Jon, I just ran across this post from a 2007 thread about Hollier:
| Posted 01/05/08 | #18 |
| gorgi,
That is what is so frustrating, sometimes. Did you screw up (mislabel, swap cuttings, mix up tags, etc? Did the person sending the wood to you screw up (mislabeled, from wrong tree, mixed up wood), or did the person your donor got their wood from screw up? And so on, for the past 100 years, or more. Or were the descriptions made by someone who screwed up somewhere, or always had the wrong wood with the "right" name? That is the point of all the pictures I take. Whether correctly labeled or not, I KNOW what it looks like - and hopefully someone comes along at some point and says "this doesn't look right" or "it doesn't look like my so-and-so". And then there is the whole cultural/environmental affect that makes them look different in different places.
My Excel definitely doesn't look like the one at USDA/UC Davis - so I guess I collect some more excel cutting, and try to determine which one is the "real deal". The one I have is still a great fig, but I wonder if it is really "Excel". __________________ | While this may be common knowledge to others, I was unaware that your Excell, accession 2305, was different than UCD's Excell.
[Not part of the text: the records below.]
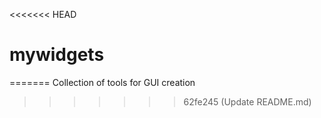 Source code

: <<<<<<< HEAD
# mywidgets
=======
Collection of tools for GUI creation
>>>>>>> 62fe245 (Update README.md)
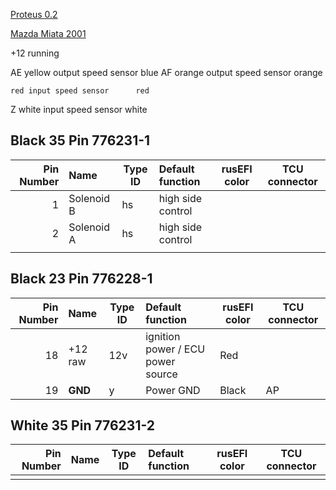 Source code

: [Proteus 0.2](Hardware-Proteus-Wiring-v02)

[Mazda Miata 2001](Mazda-Miata-2001)

+12 running

AE	yellow	output speed sensor		blue
AF	orange	output speed sensor		orange

    red	input speed sensor		red
Z	white	input speed sensor		white

## Black 35 Pin 776231-1

|Pin Number|Name      | Type ID | Default function                   | rusEFI color | TCU connector |
| ---:|:------------- | ----- |:------------------------------------ |------------- | ------------- |
|  1  | Solenoid B    | hs    | high side control                    |              |               |
|  2  | Solenoid A    | hs    | high side control                    |              |               |
|     |               |       |                                      |              |               |


## Black 23 Pin 776228-1
|Pin Number|Name      | Type ID | Default function                   | rusEFI color | TCU connector |
| ---:|:------------- | ----- |:------------------------------------ |------------- | ------------- |
| 18  | +12 raw       | 12v   | ignition power / ECU power source    | Red          |               |
| 19  | **GND**       | y     | Power GND                            | Black        |     AP          |



## White 35 Pin 776231-2
|Pin Number|Name      | Type ID | Default function                   | rusEFI color | TCU connector |
| ---:|:------------- | ----- |:------------------------------------ |------------- | ------------- |
|     |               |       |                                      |              |               |
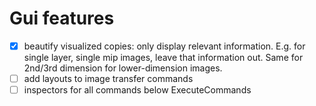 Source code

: # Gui features

- [x] beautify visualized copies: only display relevant information.
      E.g. for single layer, single mip images, leave that information
	  out. Same for 2nd/3rd dimension for lower-dimension images.
- [ ] add layouts to image transfer commands
- [ ] inspectors for all commands below ExecuteCommands
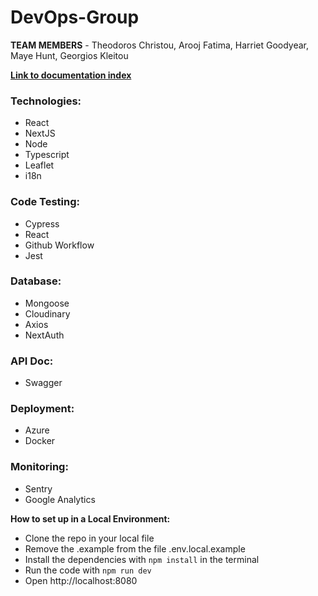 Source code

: # DevOps-Group

**TEAM MEMBERS** - Theodoros Christou, Arooj Fatima, Harriet Goodyear, Maye Hunt, Georgios Kleitou

**[Link to documentation index](Documentation/IndexDoc.md)**

### Technologies:
- React
- NextJS
- Node
- Typescript
- Leaflet
- i18n

### Code Testing:
- Cypress
- React
- Github Workflow
- Jest

### Database:
- Mongoose
- Cloudinary
- Axios
- NextAuth

### API Doc:
- Swagger

### Deployment:
- Azure
- Docker

### Monitoring:
- Sentry
- Google Analytics

**How to set up in a Local Environment:**

- Clone the repo in your local file
- Remove the .example from the file .env.local.example
- Install the dependencies with `npm install` in the terminal
- Run the code with `npm run dev`
- Open http://localhost:8080
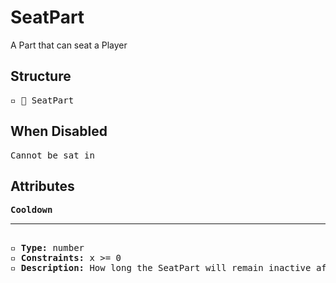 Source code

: # SeatPart

A Part that can seat a Player

## Structure
<pre>
▫️ 🔲 SeatPart
</pre>

## When Disabled
<pre>
Cannot be sat in
</pre>

## Attributes
<pre>
<b>Cooldown</b>  
<hr>
▫️ <b>Type:</b> number  
▫️ <b>Constraints:</b> x >= 0  
▫️ <b>Description:</b> How long the SeatPart will remain inactive after being activated
</pre>
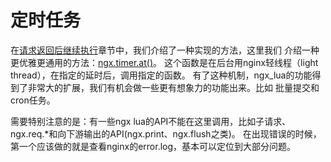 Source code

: # 定时任务
在[请求返回后继续执行](/ngx_lua//ngx_lua/timer.md)章节中，我们介绍了一种实现的方法，这里我们
介绍一种更优雅更通用的方法：[ngx.timer.at()](http://wiki.nginx.org/HttpLuaModule#ngx.timer.at)。
这个函数是在后台用nginx轻线程（light thread），在指定的延时后，调用指定的函数。
有了这种机制，ngx_lua的功能得到了非常大的扩展，我们有机会做一些更有想象力的功能出来。比如
批量提交和cron任务。

需要特别注意的是：有一些ngx lua的API不能在这里调用，比如子请求、ngx.req.\*和向下游输出的API(ngx.print、ngx.flush之类)。
在出现错误的时候，第一个应该做的就是查看nginx的error.log，基本可以定位到大部分问题。
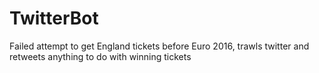 # TwitterBot
Failed attempt to get England tickets before Euro 2016, trawls twitter and retweets anything to do with winning tickets

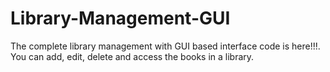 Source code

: # Library-Management-GUI
The complete library management with GUI based interface code is here!!!. You can add, edit, delete and access the books in a library.

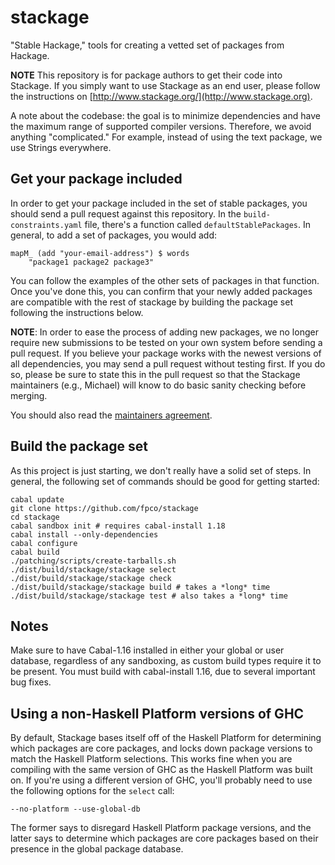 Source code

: stackage
========

"Stable Hackage," tools for creating a vetted set of packages from Hackage.

__NOTE__ This repository is for package authors to get their code into
Stackage. If you simply want to use Stackage as an end user, please follow the
instructions on [http://www.stackage.org/](http://www.stackage.org).

A note about the codebase: the goal is to minimize dependencies and have
the maximum range of supported compiler versions. Therefore, we avoid
anything "complicated." For example, instead of using the text package,
we use Strings everywhere.

Get your package included
-------------------------

In order to get your package included in the set of stable packages, you should
send a pull request against this repository. In the `build-constraints.yaml` file,
there's a function called `defaultStablePackages`. In general, to add a set of
packages, you would add:

    mapM_ (add "your-email-address") $ words
        "package1 package2 package3"

You can follow the examples of the other sets of packages in that function.
Once you've done this, you can confirm that your newly added packages are
compatible with the rest of stackage by building the package set following the
instructions below.

__NOTE__: In order to ease the process of adding new packages, we no longer
require new submissions to be tested on your own system before sending a pull
request. If you believe your package works with the newest versions of all
dependencies, you may send a pull request without testing first. If you do so,
please be sure to state this in the pull request so that the Stackage
maintainers (e.g., Michael) will know to do basic sanity checking before
merging.

You should also read the [maintainers
agreement](https://github.com/fpco/stackage/wiki/Maintainers-Agreement).

Build the package set
---------------------

As this project is just starting, we don't really have a solid set of steps. In
general, the following set of commands should be good for getting started:

    cabal update
    git clone https://github.com/fpco/stackage
    cd stackage
    cabal sandbox init # requires cabal-install 1.18
    cabal install --only-dependencies
    cabal configure
    cabal build
    ./patching/scripts/create-tarballs.sh
    ./dist/build/stackage/stackage select
    ./dist/build/stackage/stackage check
    ./dist/build/stackage/stackage build # takes a *long* time
    ./dist/build/stackage/stackage test # also takes a *long* time

Notes
-----

Make sure to have Cabal-1.16 installed in either your global or user database,
regardless of any sandboxing, as custom build types require it to be present.
You must build with cabal-install 1.16, due to several important bug fixes.

Using a non-Haskell Platform versions of GHC
--------------------------------------------

By default, Stackage bases itself off of the Haskell Platform for determining
which packages are core packages, and locks down package versions to match the
Haskell Platform selections. This works fine when you are compiling with the
same version of GHC as the Haskell Platform was built on. If you're using a
different version of GHC, you'll probably need to use the following options for
the `select` call:

    --no-platform --use-global-db

The former says to disregard Haskell Platform package versions, and the latter
says to determine which packages are core packages based on their presence in
the global package database.
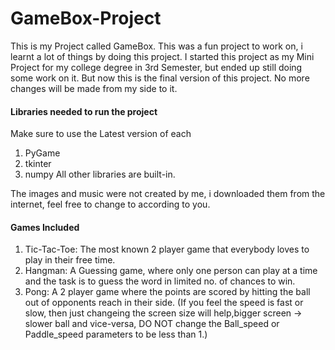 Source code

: # GameBox-Project

This is my Project called GameBox. This was a fun project to work on, i learnt a lot of things by doing this project.
I started this project as my Mini Project for my college degree in 3rd Semester, but ended up still doing some work on it. But now this is the final version of this project. No more changes will be made from my side to it.

#### Libraries needed to run the project
Make sure to use the Latest version of each
1. PyGame
2. tkinter
3. numpy
All other libraries are built-in.

The images and music were not created by me, i downloaded them from the internet, feel free to change to according to you.

#### Games Included
1. Tic-Tac-Toe: The most known 2 player game that everybody loves to play in their free time.
2. Hangman: A Guessing game, where only one person can play at a time and the task is to guess the word in limited no. of chances to win.
3. Pong: A 2 player game where the points are scored by hitting the ball out of opponents reach in their side. (If you feel the speed is fast or slow, then just changeing the screen size will help,bigger screen -> slower ball and vice-versa, DO NOT change the Ball_speed or Paddle_speed parameters to be less than 1.)

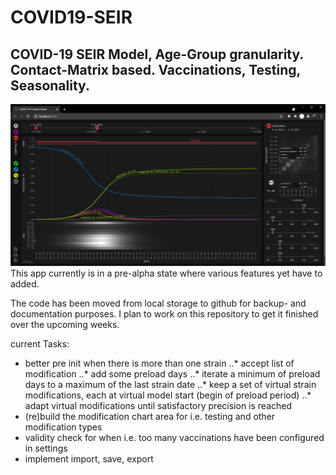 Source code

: # COVID19-SEIR
## COVID-19 SEIR Model, Age-Group granularity. Contact-Matrix based. Vaccinations, Testing, Seasonality.
![alt text](https://github.com/the-butcher/COVID19-SEIR/blob/master/src/main/webapp/assets/screenshot01.png?raw=true)
This app currently is in a pre-alpha state where various features yet have to added.

The code has been moved from local storage to github for backup- and documentation purposes. I plan to work on this repository to get it finished over the upcoming weeks.

current Tasks:
* better pre init when there is more than one strain
..* accept list of modification
..* add some preload days
..* iterate a minimum of preload days to a maximum of the last strain date
..* keep a set of virtual strain modifications, each at virtual model start (begin of preload period)
..* adapt virtual modifications until satisfactory precision is reached
* (re)build the modification chart area for i.e. testing and other modification types
* validity check for when i.e. too many vaccinations have been configured in settings
* implement import, save, export
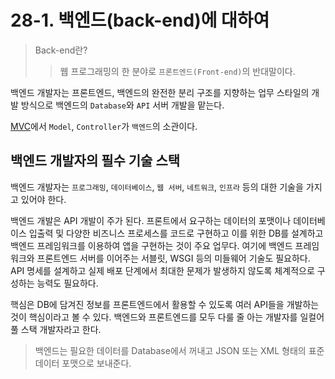 # 28-1. 백엔드(back-end)에 대하여

> Back-end란?
> > 웹 프로그래밍의 한 분야로 `프론트엔드(Front-end)`의 반대말이다.

백엔드 개발자는 프론트엔드, 백엔드의 완전한 분리 구조를 지향하는 업무 스타일의 개발 방식으로 백엔드의 `Database`와 `API` 서버 개발을 맡는다.

[MVC](https://namu.wiki/w/%EC%95%84%ED%82%A4%ED%85%8D%EC%B2%98%20%ED%8C%A8%ED%84%B4)에서 `Model`, `Controller`가 `백엔드`의
소관이다.

## 백엔드 개발자의 필수 기술 스택

백엔드 개발자는 `프로그래밍`, `데이터베이스`, `웹 서버`, `네트워크`, `인프라` 등의 대한 기술을 가지고 있어야 한다.

백엔드 개발은 API 개발이 주가 된다. 프론트에서 요구하는 데이터의 포맷이나 데이터베이스 입출력 및 다양한 비즈니스 프로세스를 코드로 구현하고 이를 위한 
DB를 설계하고 백엔드 프레임워크를 이용하여 앱을 구현하는 것이 주요 업무다. 여기에 백엔드 프레임워크와 프론트엔드 서버를 이어주는 서블릿, WSGI 등의 
미들웨어 기술도 필요하다. API 명세를 설계하고 실제 배포 단계에서 최대한 문제가 발생하지 않도록 체계적으로 구성하는 능력도 필요하다.

핵심은 DB에 담겨진 정보를 프론트엔드에서 활용할 수 있도록 여러 API들을 개발하는 것이 핵심이라고 볼 수 있다. 백엔드와 프론트엔드를 모두 다룰 줄 아는 
개발자를 일컬어 풀 스택 개발자라고 한다.

> 백엔드는 필요한 데이터를 Database에서 꺼내고 JSON 또는 XML 형태의 표준 데이터 포맷으로 보내준다.

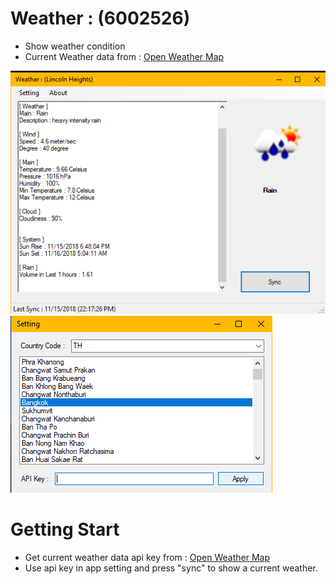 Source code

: # Weather : (6002526)
- Show weather condition
- Current Weather data from : [Open Weather Map](https://openweathermap.org/api)

![app](screenshots/result1.png)
![setting](screenshots/result2.png)

# Getting Start
- Get current weather data api key from : [Open Weather Map](https://openweathermap.org/api)
- Use api key in app setting and press "sync" to show a current weather.

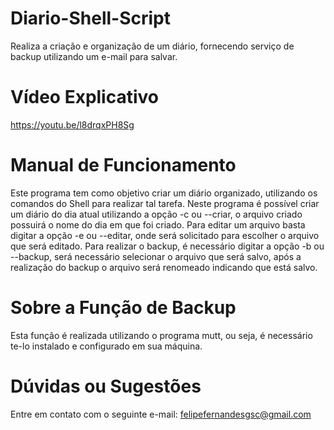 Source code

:    # Diario-Shell-Script
Realiza a criação e organização de um diário, fornecendo serviço de backup utilizando um e-mail para salvar.

   # Vídeo Explicativo
   https://youtu.be/l8drqxPH8Sg

   # Manual de Funcionamento
   Este programa tem como objetivo criar um diário organizado, utilizando os
comandos do Shell para realizar tal tarefa.
   Neste programa é possível criar um diário do dia atual utilizando a opção
-c ou --criar, o arquivo criado possuirá o nome do dia em que foi criado. Para
editar um arquivo basta digitar a opção -e ou --editar, onde será solicitado
para escolher o arquivo que será editado. Para realizar o backup, é necessário
digitar a opção -b ou --backup, será necessário selecionar o arquivo que será
salvo, após a realização do backup o arquivo será renomeado indicando que
está salvo.

   # Sobre a Função de Backup
   Esta função é realizada utilizando o programa mutt, ou seja, é necessário
te-lo instalado e configurado em sua máquina.

   # Dúvidas ou Sugestões
   Entre em contato com o seguinte e-mail: felipefernandesgsc@gmail.com

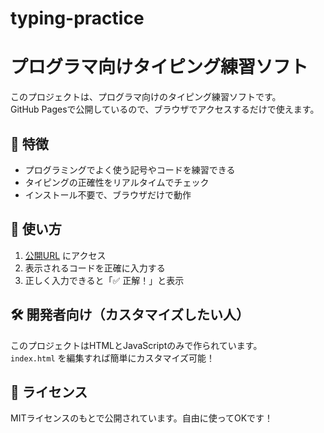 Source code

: # typing-practice
# プログラマ向けタイピング練習ソフト

このプロジェクトは、プログラマ向けのタイピング練習ソフトです。  
GitHub Pagesで公開しているので、ブラウザでアクセスするだけで使えます。

## 🎯 特徴
- プログラミングでよく使う記号やコードを練習できる
- タイピングの正確性をリアルタイムでチェック
- インストール不要で、ブラウザだけで動作

## 🚀 使い方
1. [公開URL](https://gakkyouvurai.github.io/typing-practice/) にアクセス
2. 表示されるコードを正確に入力する
3. 正しく入力できると「✅ 正解！」と表示

## 🛠 開発者向け（カスタマイズしたい人）
このプロジェクトはHTMLとJavaScriptのみで作られています。  
`index.html` を編集すれば簡単にカスタマイズ可能！

## 📝 ライセンス
MITライセンスのもとで公開されています。自由に使ってOKです！
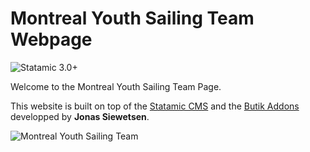 # Montreal Youth Sailing Team Webpage

![Statamic 3.0+](https://img.shields.io/badge/Statamic-3.0+-FF269E?style=for-the-badge&link=https://statamic.com)

Welcome to the Montreal Youth Sailing Team Page.

This website is built on top of the [Statamic CMS](https://statamic.com) and the [Butik Addons](https://statamic.com/addons/jonassiewertsen/statamic-butik) developped by **Jonas Siewetsen**.

![Montreal Youth Sailing Team](https://mystsailing.com/assets/MYST01.png)

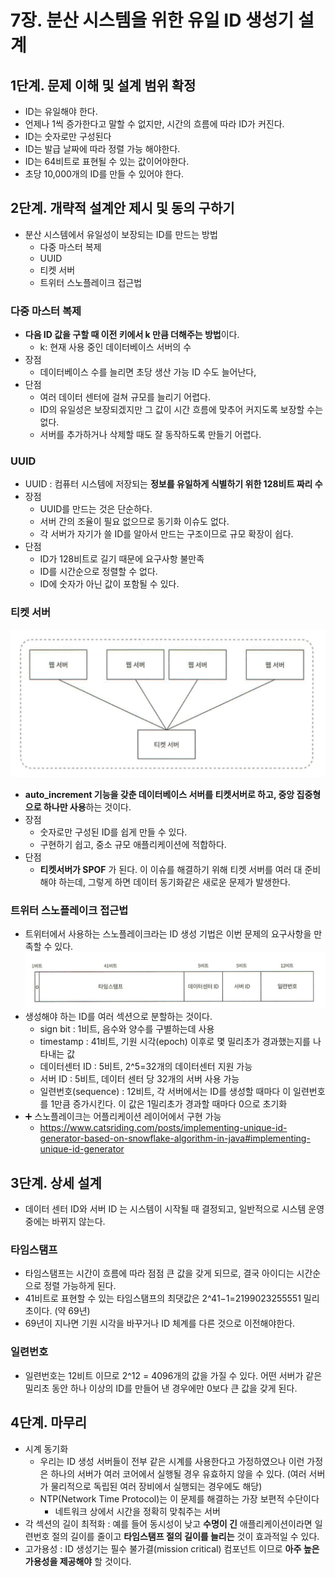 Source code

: # 7장. 분산 시스템을 위한 유일 ID 생성기 설계
## 1단계. 문제 이해 및 설계 범위 확정
- ID는 유일해야 한다. 
- 언제나 1씩 증가한다고 말할 수 없지만, 시간의 흐름에 따라 ID가 커진다.
- ID는 숫자로만 구성된다
- ID는 발급 날짜에 따라 정렬 가능 해야한다.
- ID는 64비트로 표현될 수 있는 값이어야한다.
- 초당 10,000개의 ID를 만들 수 있어야 한다.

## 2단계. 개략적 설계안 제시 및 동의 구하기
- 분산 시스템에서 유일성이 보장되는 ID를 만드는 방법
  - 다중 마스터 복제
  - UUID
  - 티켓 서버
  - 트위터 스노플레이크 접근법

### 다중 마스터 복제
- **다음 ID 값을 구할 때 이전 키에서 k 만큼 더해주는 방법**이다.
    - k: 현재 사용 중인 데이터베이스 서버의 수
- 장점
  - 데이터베이스 수를 늘리면 초당 생산 가능 ID 수도 늘어난다,
- 단점
  - 여러 데이터 센터에 걸쳐 규모를 늘리기 어렵다.
  - ID의 유일성은 보장되겠지만 그 값이 시간 흐름에 맞추어 커지도록 보장할 수는 없다.
  - 서버를 추가하거나 삭제할 때도 잘 동작하도록 만들기 어렵다.

### UUID
- UUID : 컴퓨터 시스템에 저장되는 **정보를 유일하게 식별하기 위한 128비트 짜리 수**
- 장점
    - UUID를 만드는 것은 단순하다.
    - 서버 간의 조율이 필요 없으므로 동기화 이슈도 없다.
    - 각 서버가 자기가 쓸 ID를 알아서 만드는 구조이므로 규모 확장이 쉽다.
- 단점
    - ID가 128비트로 길기 때문에 요구사항 불만족
    - ID를 시간순으로 정렬할 수 없다.
    - ID에 숫자가 아닌 값이 포함될 수 있다.

### 티켓 서버
![alt text](image.png)
- **auto_increment 기능을 갖춘 데이터베이스 서버를 티켓서버로 하고, 중앙 집중형으로 하나만 사용**하는 것이다.
- 장점
    - 숫자로만 구성된 ID를 쉽게 만들 수 있다.
    - 구현하기 쉽고, 중소 규모 애플리케이션에 적합하다.
- 단점
  - **티켓서버가 SPOF** 가 된다. 이 이슈를 해결하기 위해 티켓 서버를 여러 대 준비해야 하는데, 그렇게 하면 데이터 동기화같은 새로운 문제가 발생한다.

### 트위터 스노플레이크 접근법
- 트위터에서 사용하는 스노플레이크라는 ID 생성 기법은 이번 문제의 요구사항을 만족할 수 있다.
![alt text](image-1.png)
- 생성해야 하는 ID를 여러 섹션으로 분할하는 것이다.
    - sign bit : 1비트, 음수와 양수를 구별하는데 사용
    - timestamp : 41비트, 기원 시각(epoch) 이후로 몇 밀리초가 경과했는지를 나타내는 값
    - 데이터센터 ID : 5비트, 2^5=32개의 데이터센터 지원 가능
    - 서버 ID : 5비트, 데이터 센터 당 32개의 서버 사용 가능
    - 일련번호(sequence) : 12비트, 각 서버에서는 ID를 생성할 때마다 이 일련번호를 1만큼 증가시킨다. 이 값은 1밀리초가 경과할 때마다 0으로 초기화
- ➕ 스노플레이크는 어플리케이션 레이어에서 구현 가능
  - https://www.catsriding.com/posts/implementing-unique-id-generator-based-on-snowflake-algorithm-in-java#implementing-unique-id-generator

## 3단계. 상세 설계
- 데이터 센터 ID와 서버 ID 는 시스템이 시작될 때 결정되고, 일반적으로 시스템 운영 중에는 바뀌지 않는다.

### 타임스탬프
- 타임스탬프는 시간이 흐름에 따라 점점 큰 값을 갖게 되므로, 결국 아이디는 시간순으로 정렬 가능하게 된다.
- 41비트로 표현할 수 있는 타임스탬프의 최댓값은 2^41−1=2199023255551 밀리초이다. (약 69년)
- 69년이 지나면 기원 시각을 바꾸거나 ID 체계를 다른 것으로 이전해야한다.

### 일련번호
- 일련번호는 12비트 이므로 2^12 = 4096개의 값을 가질 수 있다. 어떤 서버가 같은 밀리초 동안 하나 이상의 ID를 만들어 낸 경우에만 0보다 큰 값을 갖게 된다.

## 4단계. 마무리
- 시계 동기화
  - 우리는 ID 생성 서버들이 전부 같은 시계를 사용한다고 가정하였으나 이런 가정은 하나의 서버가 여러 코어에서 실행될 경우 유효하지 않을 수 있다. (여러 서버가 물리적으로 독립된 여러 장비에서 실행되는 경우에도 해당)
  - NTP(Network Time Protocol)는 이 문제를 해결하는 가장 보편적 수단이다
    - 네트워크 상에서 시간을 정확히 맞춰주는 서버
- 각 섹션의 길이 최적화 : 예를 들어 동시성이 낮고 **수명이 긴** 애플리케이션이라면 일련번호 절의 길이를 줄이고 **타임스탬프 절의 길이를 늘리는** 것이 효과적일 수 있다.
- 고가용성 : ID 생성기는 필수 불가결(mission critical) 컴포넌트 이므로 **아주 높은 가용성을 제공해야** 할 것이다. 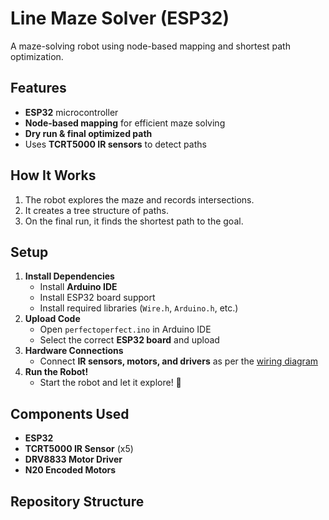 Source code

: # Line Maze Solver (ESP32)
A maze-solving robot using node-based mapping and shortest path optimization.

## Features
- **ESP32** microcontroller
- **Node-based mapping** for efficient maze solving
- **Dry run & final optimized path**
- Uses **TCRT5000 IR sensors** to detect paths

## How It Works
1. The robot explores the maze and records intersections.
2. It creates a tree structure of paths.
3. On the final run, it finds the shortest path to the goal.

## Setup
1. **Install Dependencies**  
   - Install **Arduino IDE**  
   - Install ESP32 board support  
   - Install required libraries (`Wire.h`, `Arduino.h`, etc.)
2. **Upload Code**  
   - Open `perfectoperfect.ino` in Arduino IDE  
   - Select the correct **ESP32 board** and upload  
3. **Hardware Connections**  
   - Connect **IR sensors, motors, and drivers** as per the [wiring diagram](images/wiring_diagram.png)  
4. **Run the Robot!**  
   - Start the robot and let it explore! 🚀


## Components Used
- **ESP32**
- **TCRT5000 IR Sensor** (x5)
- **DRV8833 Motor Driver**
- **N20 Encoded Motors**

## Repository Structure

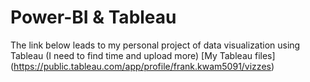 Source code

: # Power-BI & Tableau

The link below leads to my personal project of data visualization using Tableau (I need to find time and upload more)
[My Tableau files] (https://public.tableau.com/app/profile/frank.kwam5091/vizzes)
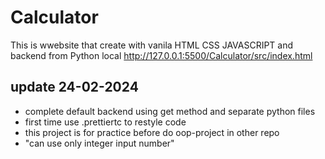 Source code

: # Calculator

This is wwebsite that create with vanila HTML CSS JAVASCRIPT and backend from Python
local http://127.0.0.1:5500/Calculator/src/index.html

## update 24-02-2024

- complete default backend using get method and separate python files
- first time use .prettiertc to restyle code
- this project is for practice before do oop-project in other repo
- "can use only integer input number"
When it fruited for me for the first time last year the fruits did not resemble what I'd read about Excell and I wondered if I had mislabeled my cuttings or otherwise screwed some things up. I also have a labeled Vista Mission that came as cuttings from you the same year as the Excell that resembles Excell 2305 - I am now sure I managed to mislabel that one, all due to a nasty windstorm a few years ago that blew plants out of pots, scattered many labels and disappeared others, leading to some confusion for somebody who did not then have a properly generated list of his figs. Anyway, thanks to that post I now understand the mystery of my Excell. The doubly good news is that I picked up cuttings of Excell from a CRFG exchange in January that I expect is the UCD variety - the leaves seem a better match for that Excell at this point in their young lives.
Now that I've digressed for a period, I can get to my question: Have you or anybody else ID's Excell 2305 as another variety at this point? I expect not, as it still appears in the F4F Varieties pages, but I thought I'd ask anyway.